HOW TO COMPLETE THIS TASK
Which of the lines in the data mention the string "YOURKEYIDHERE"? List them all.

MATERIAL SUPPLIED START

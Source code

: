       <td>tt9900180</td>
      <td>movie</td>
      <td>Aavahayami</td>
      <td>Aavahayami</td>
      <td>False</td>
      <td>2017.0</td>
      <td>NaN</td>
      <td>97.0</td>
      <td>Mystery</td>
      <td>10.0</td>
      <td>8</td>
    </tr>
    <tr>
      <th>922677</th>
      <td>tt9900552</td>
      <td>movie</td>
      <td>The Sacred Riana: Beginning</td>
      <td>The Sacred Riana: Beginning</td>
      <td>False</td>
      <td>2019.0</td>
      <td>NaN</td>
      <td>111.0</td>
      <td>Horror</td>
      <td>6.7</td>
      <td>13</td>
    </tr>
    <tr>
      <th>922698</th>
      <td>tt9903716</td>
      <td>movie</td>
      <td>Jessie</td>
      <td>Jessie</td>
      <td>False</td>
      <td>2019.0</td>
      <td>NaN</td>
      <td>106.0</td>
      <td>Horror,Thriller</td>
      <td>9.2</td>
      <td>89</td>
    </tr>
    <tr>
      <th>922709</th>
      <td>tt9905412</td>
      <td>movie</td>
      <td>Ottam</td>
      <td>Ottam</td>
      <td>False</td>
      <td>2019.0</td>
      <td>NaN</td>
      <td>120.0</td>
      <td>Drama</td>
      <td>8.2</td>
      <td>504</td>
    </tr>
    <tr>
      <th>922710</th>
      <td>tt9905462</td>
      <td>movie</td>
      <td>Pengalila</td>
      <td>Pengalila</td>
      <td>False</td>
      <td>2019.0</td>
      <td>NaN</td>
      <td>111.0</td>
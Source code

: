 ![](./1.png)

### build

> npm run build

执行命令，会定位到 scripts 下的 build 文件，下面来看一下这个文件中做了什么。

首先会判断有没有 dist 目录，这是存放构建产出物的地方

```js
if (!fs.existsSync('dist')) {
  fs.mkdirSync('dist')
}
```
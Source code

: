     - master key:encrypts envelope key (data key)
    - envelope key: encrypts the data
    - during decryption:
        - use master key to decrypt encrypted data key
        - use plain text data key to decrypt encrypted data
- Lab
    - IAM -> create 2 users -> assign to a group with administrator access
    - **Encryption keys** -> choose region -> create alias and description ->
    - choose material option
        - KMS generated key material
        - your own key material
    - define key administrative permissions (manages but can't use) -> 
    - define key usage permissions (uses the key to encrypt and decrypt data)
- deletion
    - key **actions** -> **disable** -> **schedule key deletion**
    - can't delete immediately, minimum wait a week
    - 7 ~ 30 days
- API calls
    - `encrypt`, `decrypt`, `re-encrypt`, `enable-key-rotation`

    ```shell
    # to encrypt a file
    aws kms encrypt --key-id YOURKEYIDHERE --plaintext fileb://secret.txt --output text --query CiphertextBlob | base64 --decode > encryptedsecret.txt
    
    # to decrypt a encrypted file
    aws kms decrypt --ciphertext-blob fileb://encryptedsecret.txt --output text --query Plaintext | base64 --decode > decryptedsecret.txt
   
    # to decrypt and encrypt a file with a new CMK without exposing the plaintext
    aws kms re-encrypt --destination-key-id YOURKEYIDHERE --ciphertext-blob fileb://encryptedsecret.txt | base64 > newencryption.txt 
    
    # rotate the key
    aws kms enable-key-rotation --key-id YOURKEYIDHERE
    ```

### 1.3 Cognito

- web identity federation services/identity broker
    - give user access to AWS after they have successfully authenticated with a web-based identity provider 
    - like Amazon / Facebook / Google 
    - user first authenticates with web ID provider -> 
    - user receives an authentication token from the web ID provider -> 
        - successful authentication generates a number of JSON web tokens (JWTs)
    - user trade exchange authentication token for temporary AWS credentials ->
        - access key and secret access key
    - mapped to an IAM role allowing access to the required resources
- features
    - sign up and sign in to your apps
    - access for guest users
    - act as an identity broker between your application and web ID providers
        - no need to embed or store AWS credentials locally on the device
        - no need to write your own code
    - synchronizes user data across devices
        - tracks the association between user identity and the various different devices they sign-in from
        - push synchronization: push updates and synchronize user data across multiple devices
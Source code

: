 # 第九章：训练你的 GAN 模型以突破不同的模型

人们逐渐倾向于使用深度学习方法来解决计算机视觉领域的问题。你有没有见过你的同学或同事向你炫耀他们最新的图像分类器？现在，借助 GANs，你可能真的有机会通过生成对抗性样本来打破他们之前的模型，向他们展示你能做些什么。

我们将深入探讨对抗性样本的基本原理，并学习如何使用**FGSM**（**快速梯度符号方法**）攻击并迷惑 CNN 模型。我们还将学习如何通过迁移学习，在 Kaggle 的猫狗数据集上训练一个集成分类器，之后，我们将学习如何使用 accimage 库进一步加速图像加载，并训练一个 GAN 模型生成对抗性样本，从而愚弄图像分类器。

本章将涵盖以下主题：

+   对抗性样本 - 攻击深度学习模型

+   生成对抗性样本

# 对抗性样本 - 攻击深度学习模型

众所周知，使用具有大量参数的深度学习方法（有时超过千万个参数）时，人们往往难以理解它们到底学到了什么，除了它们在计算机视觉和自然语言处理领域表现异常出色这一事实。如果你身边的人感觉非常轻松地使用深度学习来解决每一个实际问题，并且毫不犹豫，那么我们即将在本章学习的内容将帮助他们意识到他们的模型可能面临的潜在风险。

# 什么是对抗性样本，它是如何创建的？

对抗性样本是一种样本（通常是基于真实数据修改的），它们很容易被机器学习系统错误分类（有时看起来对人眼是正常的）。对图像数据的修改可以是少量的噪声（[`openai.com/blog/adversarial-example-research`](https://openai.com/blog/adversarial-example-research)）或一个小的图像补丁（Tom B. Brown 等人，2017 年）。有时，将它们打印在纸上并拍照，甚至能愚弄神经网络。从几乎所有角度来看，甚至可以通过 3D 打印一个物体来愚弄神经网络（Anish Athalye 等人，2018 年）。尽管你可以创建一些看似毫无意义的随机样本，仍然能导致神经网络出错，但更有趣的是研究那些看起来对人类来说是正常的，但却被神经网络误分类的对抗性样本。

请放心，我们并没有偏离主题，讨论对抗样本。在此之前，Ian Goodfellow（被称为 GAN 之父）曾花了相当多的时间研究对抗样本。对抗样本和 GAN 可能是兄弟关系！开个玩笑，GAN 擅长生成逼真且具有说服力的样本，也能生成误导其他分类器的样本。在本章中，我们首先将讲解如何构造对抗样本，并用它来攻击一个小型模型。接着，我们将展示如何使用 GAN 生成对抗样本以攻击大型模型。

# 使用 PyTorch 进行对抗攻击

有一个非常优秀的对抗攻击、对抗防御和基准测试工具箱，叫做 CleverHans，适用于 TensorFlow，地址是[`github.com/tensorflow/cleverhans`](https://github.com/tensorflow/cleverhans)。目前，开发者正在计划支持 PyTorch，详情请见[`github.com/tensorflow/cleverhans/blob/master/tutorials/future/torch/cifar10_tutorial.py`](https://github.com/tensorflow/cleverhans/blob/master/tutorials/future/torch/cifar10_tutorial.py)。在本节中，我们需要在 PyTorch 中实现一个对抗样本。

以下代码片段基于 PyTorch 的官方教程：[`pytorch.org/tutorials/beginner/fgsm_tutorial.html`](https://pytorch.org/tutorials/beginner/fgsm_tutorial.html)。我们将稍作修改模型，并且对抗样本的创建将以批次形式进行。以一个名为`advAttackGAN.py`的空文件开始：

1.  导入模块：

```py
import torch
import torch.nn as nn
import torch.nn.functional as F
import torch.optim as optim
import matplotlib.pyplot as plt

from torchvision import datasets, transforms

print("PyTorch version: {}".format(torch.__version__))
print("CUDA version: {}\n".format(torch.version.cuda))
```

MATERIAL SUPPLIED END

ANSWER AREA
    aws kms encrypt --key-id YOURKEYIDHERE --plaintext fileb://secret.txt --output text --query CiphertextBlob | base64 --decode > encryptedsecret.txt
    aws kms re-encrypt --destination-key-id YOURKEYIDHERE --ciphertext-blob fileb://encryptedsecret.txt | base64 > newencryption.txt 
    aws kms enable-key-rotation --key-id YOURKEYIDHERE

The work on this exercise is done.